* **Task directions**
For the listing below, show each line that includes the string "share".

========

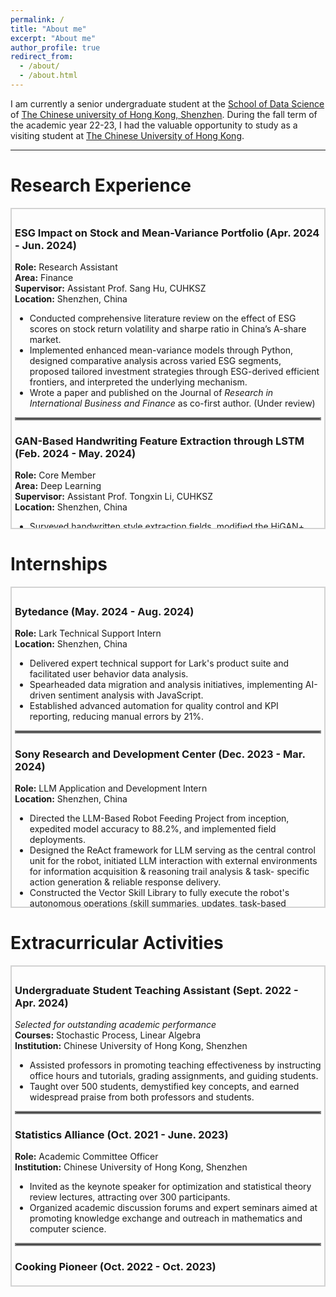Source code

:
 ```yaml
---
permalink: /
title: "About me"
excerpt: "About me"
author_profile: true
redirect_from: 
  - /about/
  - /about.html
---
```

I am currently a senior undergraduate student at the [School of Data Science](https://sds.cuhk.edu.cn/) of [The Chinese university of Hong Kong, Shenzhen](https://www.cuhk.edu.cn/en). During the fall term of the academic year 22-23, I had the valuable opportunity to study as a visiting student at [The Chinese University of Hong Kong](https://www.cuhk.edu.hk/english/).

<!-- Research Interest
======

For more info
<hr style="border: 2px solid #808080;"><hr style="border: 2px solid #808080;">
You can find my Chinese-version CV here: [Yang Yiqu's Curriculum Vitae](../assets/Curriculum_Vitae.pdf). -->

<!-- <hr style="border: 2px solid #808080;">

# Research Experience

<hr style="border: 2px solid #808080;">

### ESG Impact on Stock and Mean-Variance Portfolio (Apr. 2024 - Jun. 2024)
**Role:** Research Assistant  
**Area:** Finance  
**Supervisor:** Assistant Prof. Sang Hu, CUHKSZ  
**Location:** Shenzhen, China  

> - Conducted a comprehensive literature review on the effect of ESG scores on stock return volatility and Sharpe ratio in China’s A-share market.
> - Implemented enhanced mean-variance models through Python.
> - Designed comparative analysis across varied ESG segments and proposed tailored investment strategies through ESG-derived efficient frontiers.
> - Co-first author on a paper under review in the Journal of Research in International Business and Finance.

---

### GAN-Based Handwriting Feature Extraction through LSTM (Feb. 2024 - May. 2024)
**Role:** Core Member  
**Area:** Deep Learning  
**Supervisor:** Assistant Prof. Tongxin Li, CUHKSZ  
**Location:** Shenzhen, China  

> - Surveyed handwritten style extraction fields and modified the HiGAN+ model with an LSTM-based style encoder.
> - Improved individual variability capture and boosted accuracy by 1.08%.
> - Developed an OCR-based pipeline and generated over 50,000 high-quality annotated word-level images, enhancing the integrated handwriting dataset and model accuracy by 2.99%.

<hr style="border: 2px solid #808080;">


# Internships

<hr style="border: 2px solid #808080;">

### Bytedance (May. 2024 - Aug. 2024)
**Role:** Lark Technical Support Intern  
**Location:** Shenzhen, China  

> - Delivered expert technical support for Lark's product suite and facilitated user behavior data analysis.
> - Spearheaded data migration and analysis initiatives, implementing AI-driven sentiment analysis with JavaScript.
> - Established advanced automation for quality control and KPI reporting, reducing manual errors by 21%.

---

### Sony Research and Development Center (Dec. 2023 - Mar. 2024)
**Role:** LLM Application and Development Intern  
**Location:** Shenzhen, China  

> - Directed the LLM-Based Robot Feeding Project, achieving a model accuracy of 88.2%.
> - Designed the ReAct framework as the central control unit for the robot, enabling information acquisition and task-specific action generation.
> - Constructed the Vector Skill Library to enhance the robot's operational intelligence, significantly reducing processing time.

---

### Shenzhen Research Institute of Big Data (Jun. 2023 - Dec. 2023)
**Role:** Research Assistant  
**Location:** Shenzhen, China  

> - Contributed to the GPT training project, streamlining text preprocessing and data cleaning.
> - Utilized Python web scraping and advanced OCR to establish a complete training dataset.
> - Cataloged model evaluation results to facilitate targeted improvements.

---

### MEL LAB PTE. LTD. (Jun. 2023 - Sept. 2023)
**Role:** Remote Front-end Intern  
**Location:** Singapore  

> - Developed a web-based interface using Flask for dynamic visualization of audio data.
> - Resolved model reloading issues through micro-service architecture, enhancing system performance.
> - Achieved multi-file upload capability for government speech scrutiny.

---

### Shenzhen Institute of Data Economy (Jun. 2023 - Sept. 2023)
**Role:** Algorithm Intern (COSCO Shipping Smart Scheduling Project)  
**Location:** Shenzhen, China  

> - Designed algorithms for pulp vessel scheduling, adapting to business needs.
> - Utilized pruning and dynamic programming to enhance runtime efficiency.
> - Implemented an operations research model to automate scheduling.


<hr style="border: 2px solid #808080;">

# Extracurricular Activities

<hr style="border: 2px solid #808080;">

### Undergraduate Student Teaching Assistant (Sept. 2022 - Apr. 2024)
**Selected for outstanding academic performance**  
**Courses:** Stochastic Process, Linear Algebra  

> - Assisted professors in promoting teaching effectiveness through office hours and tutorials.
> - Taught over 500 students and earned praise for clarifying key concepts.

--- -->

<!-- ==================================================================================================== -->
---

# Research Experience

<div style="border: 2px solid #D3D3D3; padding: 5px; margin: 5px 0; height: 500px; overflow: auto;">
    <h3>ESG Impact on Stock and Mean-Variance Portfolio (Apr. 2024 - Jun. 2024)</h3>
    <strong>Role:</strong> Research Assistant<br>
    <strong>Area:</strong> Finance<br>
    <strong>Supervisor:</strong> Assistant Prof. Sang Hu, CUHKSZ<br>
    <strong>Location:</strong> Shenzhen, China<br>
    <ul>
        <li>Conducted comprehensive literature review on the effect of ESG scores on stock return volatility and sharpe ratio in China’s A-share market.</li>
        <li>Implemented enhanced mean-variance models through Python, designed comparative analysis across varied ESG segments, proposed tailored investment strategies through ESG-derived efficient frontiers, and interpreted the underlying mechanism.</li>
        <li>Wrote a paper and published on the Journal of <em> Research in International Business and Finance</em> as co-first author. (Under review)</li>
    </ul>
    <hr style="border: 2px solid #808080;">
    <h3>GAN-Based Handwriting Feature Extraction through LSTM (Feb. 2024 - May. 2024)</h3>
    <strong>Role:</strong> Core Member<br>
    <strong>Area:</strong> Deep Learning<br>
    <strong>Supervisor:</strong> Assistant Prof. Tongxin Li, CUHKSZ<br>
    <strong>Location:</strong> Shenzhen, China<br>
    <ul>
        <li>Surveyed handwritten style extraction fields, modified the HiGAN+ model with an LSTM-based style encoder to generate realistic handwriting images with desired calligraphic styles, improved the capture of individual variability, and boosted accuracy by 1.08%.</li>
        <li>Developed an OCR-based pipeline, self-generated 50,000+ high-quality and annotated word-level images, systematized and strengthened the 
integrated handwriting dataset, and upgraded model accuracy by 2.99%.</li>
    </ul>
</div>

# Internships

<div style="border: 2px solid #D3D3D3; padding: 5px; margin: 15px 0; height: 500px; overflow: auto;">
    <h3>Bytedance (May. 2024 - Aug. 2024)</h3>
    <strong>Role:</strong> Lark Technical Support Intern<br>
    <strong>Location:</strong> Shenzhen, China<br>
    <ul>
        <li>Delivered expert technical support for Lark's product suite and facilitated user behavior data analysis.</li>
        <li>Spearheaded data migration and analysis initiatives, implementing AI-driven sentiment analysis with JavaScript.</li>
        <li>Established advanced automation for quality control and KPI reporting, reducing manual errors by 21%.</li>
    </ul>
    <hr style="border: 2px solid #808080;">
    <h3>Sony Research and Development Center (Dec. 2023 - Mar. 2024)</h3>
    <strong>Role:</strong> LLM Application and Development Intern<br>
    <strong>Location:</strong> Shenzhen, China<br>
    <ul>
        <li>Directed the LLM-Based Robot Feeding Project from inception, expedited model accuracy to 88.2%, and implemented field deployments.</li>
        <li> Designed the ReAct framework for LLM serving as the central control unit for the robot, initiated LLM interaction with external environments for information acquisition & reasoning trail analysis & task- specific action generation & reliable response delivery.</li>
        <li>Constructed the Vector Skill Library to fully execute the robot's autonomous operations (skill summaries, updates, task-based filtering, self verification, sophisticated tasks processing), greatly accelerated its operational intelligence within a reduced timeframe of 70%.</li>
    </ul>
    <hr style="border: 2px solid #808080;">
    <h3>Shenzhen Research Institute of Big Data (Jun. 2023 - Dec. 2023)</h3>
    <strong>Role:</strong> Research Assistant<br>
    <strong>Location:</strong> Shenzhen, China<br>
    <ul>
        <li>Contributed to the GPT training project at Shenzhen Talent Bureau, streamlined text preprocessing and data cleaning processes.</li>
        <li>Utilized Python web scraping and advanced OCR to extract relevant text information, established a complete and accurate training dataset.</li>
        <li>Utilized Python web scraping and advanced OCR to extract relevant text information, established a complete and accurate training dataset.</li>
    </ul>
    <hr style="border: 2px solid #808080;">
    <h3>MEL LAB PTE. LTD. (Jun. 2023 - Sept. 2023)</h3>
    <strong>Role:</strong> Remote Front-end Intern<br>
    <strong>Location:</strong> Singapore<br>
    <ul>
        <li>Developed an advanced web-based interface using Flask and full-stack technologies for dynamic visualization of speech waveforms, spectrograms, and artificial segmentation probabilities of uploaded audio.</li>
        <li>Used micro-service architecture and parallel processing to resolve model reloading issues, expedited runtime efficiency and system performance.</li>
        <li>Used micro-service architecture and parallel processing to resolve model reloading issues, expedited runtime efficiency and system performance.</li>
    </ul>
    <hr style="border: 2px solid #808080;">
    <h3>Shenzhen Institute of Data Economy (Jun. 2023 - Sept. 2023)</h3>
    <strong>Role:</strong> Algorithm Intern (COSCO Shipping Smart Scheduling Project)<br>
    <strong>Location:</strong> Shenzhen, China<br>
    <ul>
        <li>Used micro-service architecture and parallel processing to resolve model reloading issues, expedited runtime efficiency and system performance.</li>
        <li>Utilized pruning, dynamic programming, and constraint optimization to enhance runtime efficiency, swiftly generated clear Gantt charts.</li>
        <li> Derived and implemented an operations research model to automate scheduling, documented parameter functions & tuning strategies.</li>
    </ul>
</div>

# Extracurricular Activities

<div style="border: 2px solid #D3D3D3; padding: 5px; margin: 5px 0; height: 500px; overflow: auto;">
    <h3>Undergraduate Student Teaching Assistant (Sept. 2022 - Apr. 2024)</h3>
    <em>Selected for outstanding academic performance</em><br>
    <strong>Courses:</strong> Stochastic Process, Linear Algebra<br>
    <strong>Institution:</strong> Chinese University of Hong Kong, Shenzhen<br>
    <ul>
        <li> Assisted professors in promoting teaching effectiveness by instructing office hours and tutorials, grading assignments, and guiding students.</li>
        <li>Taught over 500 students, demystified key concepts, and earned widespread praise from both professors and students.</li>
    </ul>
    <hr style="border: 2px solid #808080;">
    <h3>Statistics Alliance (Oct. 2021 - June. 2023)</h3>
    <strong>Role:</strong> Academic Committee Officer<br>
    <strong>Institution:</strong> Chinese University of Hong Kong, Shenzhen<br>
    <ul>
        <li>Invited as the keynote speaker for optimization and statistical theory review lectures, attracting over 300 participants.</li>
        <li>Organized academic discussion forums and expert seminars aimed at promoting knowledge exchange and outreach in mathematics and computer science.</li>
    </ul>
    <hr style="border: 2px solid #808080;">
    <h3>Cooking Pioneer (Oct. 2022 - Oct. 2023)</h3>
    <strong>Role:</strong> Event Organizer<br>
    <strong>Institution:</strong> Chinese University of Hong Kong, Shenzhen<br>
    <ul>
        <li>Planned and organized food-themed workshops, including large-scale events on and off campus.</li>
        <li>Led the design of innovative activities and interactive sessions to engage participants, providing an enjoyable and educational learning experience.</li>
    </ul>

</div>



<!-- [Email](mailto:121090711@link.cuhk.edu.cn) / [Github](https://github.com/YangYiqu) / [Wechat](../images/wechat.jpg)  -->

========

* **The completed task**
> - Conducted a comprehensive literature review on the effect of ESG scores on stock return volatility and Sharpe ratio in China’s A-share market.
        <li>Conducted comprehensive literature review on the effect of ESG scores on stock return volatility and sharpe ratio in China’s A-share market.</li>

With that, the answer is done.